**Task details**.
Copy out the entries that follow exactly, leaving every picture behind.

**Records provided**.
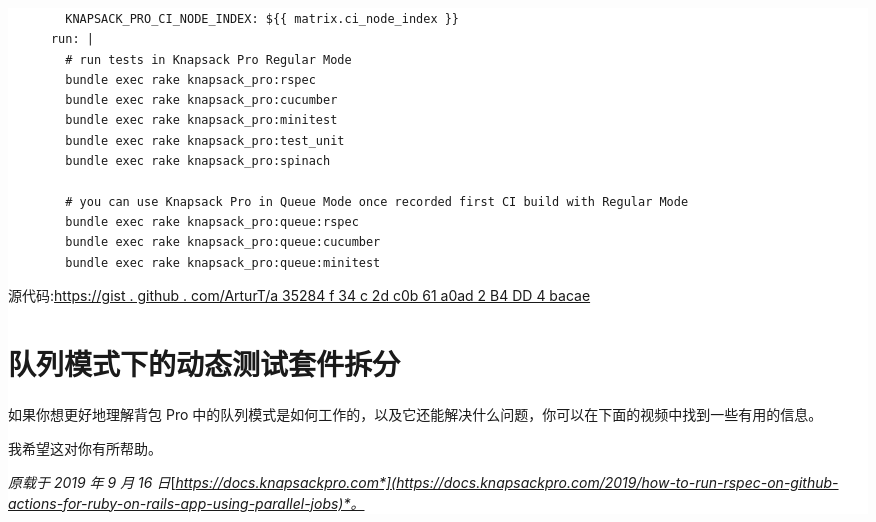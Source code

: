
 ```
        KNAPSACK_PRO_CI_NODE_INDEX: ${{ matrix.ci_node_index }}
      run: |
        # run tests in Knapsack Pro Regular Mode
        bundle exec rake knapsack_pro:rspec
        bundle exec rake knapsack_pro:cucumber
        bundle exec rake knapsack_pro:minitest
        bundle exec rake knapsack_pro:test_unit
        bundle exec rake knapsack_pro:spinach

        # you can use Knapsack Pro in Queue Mode once recorded first CI build with Regular Mode
        bundle exec rake knapsack_pro:queue:rspec
        bundle exec rake knapsack_pro:queue:cucumber
        bundle exec rake knapsack_pro:queue:minitest
```

源代码:[https://gist . github . com/ArturT/a 35284 f 34 c 2d c0b 61 a0ad 2 B4 DD 4 bacae](https://gist.github.com/ArturT/a35284f34c2dc0b61a0ad2b4dd4bacae)

# 队列模式下的动态测试套件拆分

如果你想更好地理解背包 Pro 中的队列模式是如何工作的，以及它还能解决什么问题，你可以在下面的视频中找到一些有用的信息。

我希望这对你有所帮助。

*原载于 2019 年 9 月 16 日*[*https://docs.knapsackpro.com*](https://docs.knapsackpro.com/2019/how-to-run-rspec-on-github-actions-for-ruby-on-rails-app-using-parallel-jobs)*。*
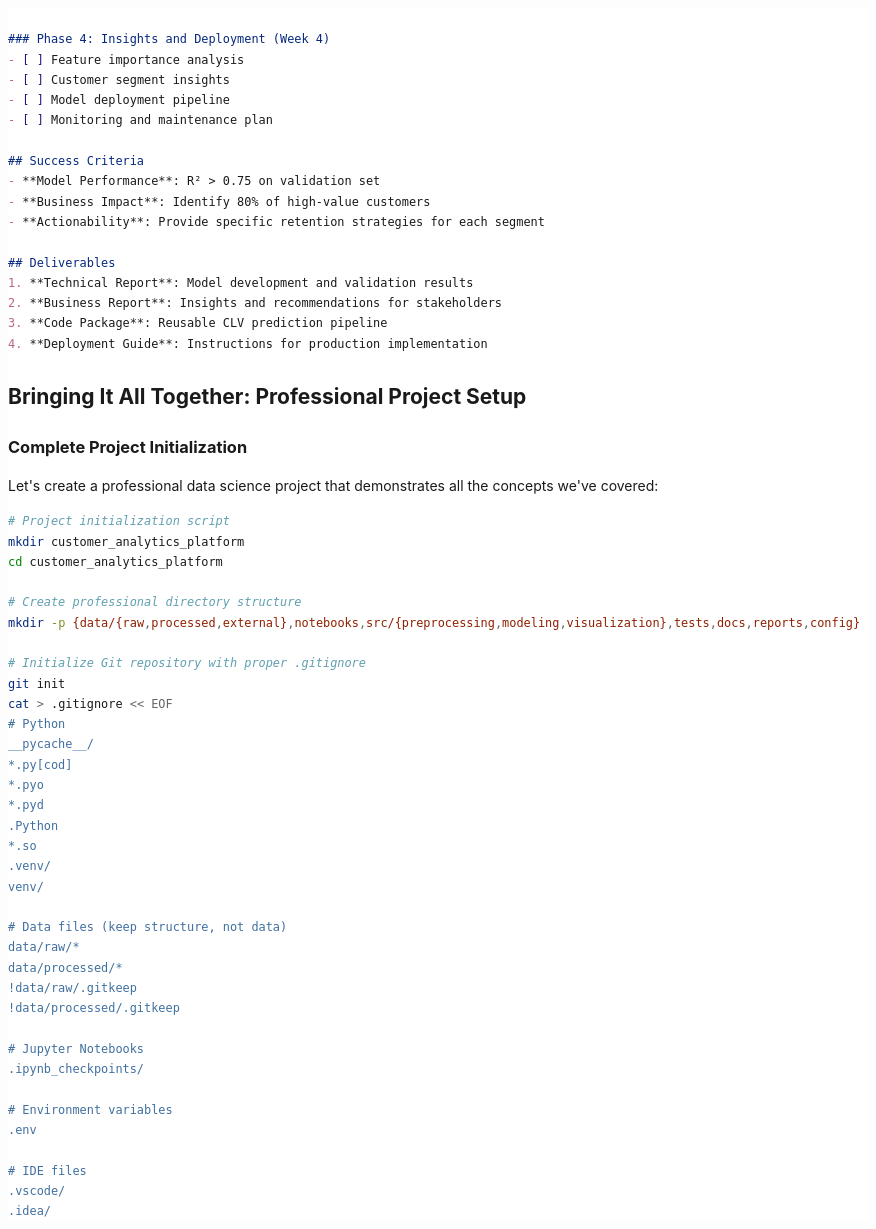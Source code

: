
 ```markdown

### Phase 4: Insights and Deployment (Week 4)
- [ ] Feature importance analysis
- [ ] Customer segment insights
- [ ] Model deployment pipeline
- [ ] Monitoring and maintenance plan

## Success Criteria
- **Model Performance**: R² > 0.75 on validation set
- **Business Impact**: Identify 80% of high-value customers
- **Actionability**: Provide specific retention strategies for each segment

## Deliverables
1. **Technical Report**: Model development and validation results
2. **Business Report**: Insights and recommendations for stakeholders
3. **Code Package**: Reusable CLV prediction pipeline
4. **Deployment Guide**: Instructions for production implementation
```

## Bringing It All Together: Professional Project Setup

### Complete Project Initialization

Let's create a professional data science project that demonstrates all the concepts we've covered:

```bash
# Project initialization script
mkdir customer_analytics_platform
cd customer_analytics_platform

# Create professional directory structure
mkdir -p {data/{raw,processed,external},notebooks,src/{preprocessing,modeling,visualization},tests,docs,reports,config}

# Initialize Git repository with proper .gitignore
git init
cat > .gitignore << EOF
# Python
__pycache__/
*.py[cod]
*.pyo
*.pyd
.Python
*.so
.venv/
venv/

# Data files (keep structure, not data)
data/raw/*
data/processed/*
!data/raw/.gitkeep
!data/processed/.gitkeep

# Jupyter Notebooks
.ipynb_checkpoints/

# Environment variables
.env

# IDE files
.vscode/
.idea/

```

**Answer section**.
Source code

:
 ```
        KNAPSACK_PRO_CI_NODE_INDEX: ${{ matrix.ci_node_index }}
      run: |
        # run tests in Knapsack Pro Regular Mode
        bundle exec rake knapsack_pro:rspec
        bundle exec rake knapsack_pro:cucumber
        bundle exec rake knapsack_pro:minitest
        bundle exec rake knapsack_pro:test_unit
        bundle exec rake knapsack_pro:spinach

        # you can use Knapsack Pro in Queue Mode once recorded first CI build with Regular Mode
        bundle exec rake knapsack_pro:queue:rspec
        bundle exec rake knapsack_pro:queue:cucumber
        bundle exec rake knapsack_pro:queue:minitest
```

源代码:[https://gist . github . com/ArturT/a 35284 f 34 c 2d c0b 61 a0ad 2 B4 DD 4 bacae](https://gist.github.com/ArturT/a35284f34c2dc0b61a0ad2b4dd4bacae)

# 队列模式下的动态测试套件拆分

如果你想更好地理解背包 Pro 中的队列模式是如何工作的，以及它还能解决什么问题，你可以在下面的视频中找到一些有用的信息。

我希望这对你有所帮助。

*原载于 2019 年 9 月 16 日*[*https://docs.knapsackpro.com*](https://docs.knapsackpro.com/2019/how-to-run-rspec-on-github-actions-for-ruby-on-rails-app-using-parallel-jobs)*。*
Source code

:
 ```markdown

### Phase 4: Insights and Deployment (Week 4)
- [ ] Feature importance analysis
- [ ] Customer segment insights
- [ ] Model deployment pipeline
- [ ] Monitoring and maintenance plan

## Success Criteria
- **Model Performance**: R² > 0.75 on validation set
- **Business Impact**: Identify 80% of high-value customers
- **Actionability**: Provide specific retention strategies for each segment

## Deliverables
1. **Technical Report**: Model development and validation results
2. **Business Report**: Insights and recommendations for stakeholders
3. **Code Package**: Reusable CLV prediction pipeline
4. **Deployment Guide**: Instructions for production implementation
```

## Bringing It All Together: Professional Project Setup

### Complete Project Initialization

Let's create a professional data science project that demonstrates all the concepts we've covered:

```bash
# Project initialization script
mkdir customer_analytics_platform
cd customer_analytics_platform

# Create professional directory structure
mkdir -p {data/{raw,processed,external},notebooks,src/{preprocessing,modeling,visualization},tests,docs,reports,config}

# Initialize Git repository with proper .gitignore
git init
cat > .gitignore << EOF
# Python
__pycache__/
*.py[cod]
*.pyo
*.pyd
.Python
*.so
.venv/
venv/

# Data files (keep structure, not data)
data/raw/*
data/processed/*
!data/raw/.gitkeep
!data/processed/.gitkeep

# Jupyter Notebooks
.ipynb_checkpoints/

# Environment variables
.env

# IDE files
.vscode/
.idea/

```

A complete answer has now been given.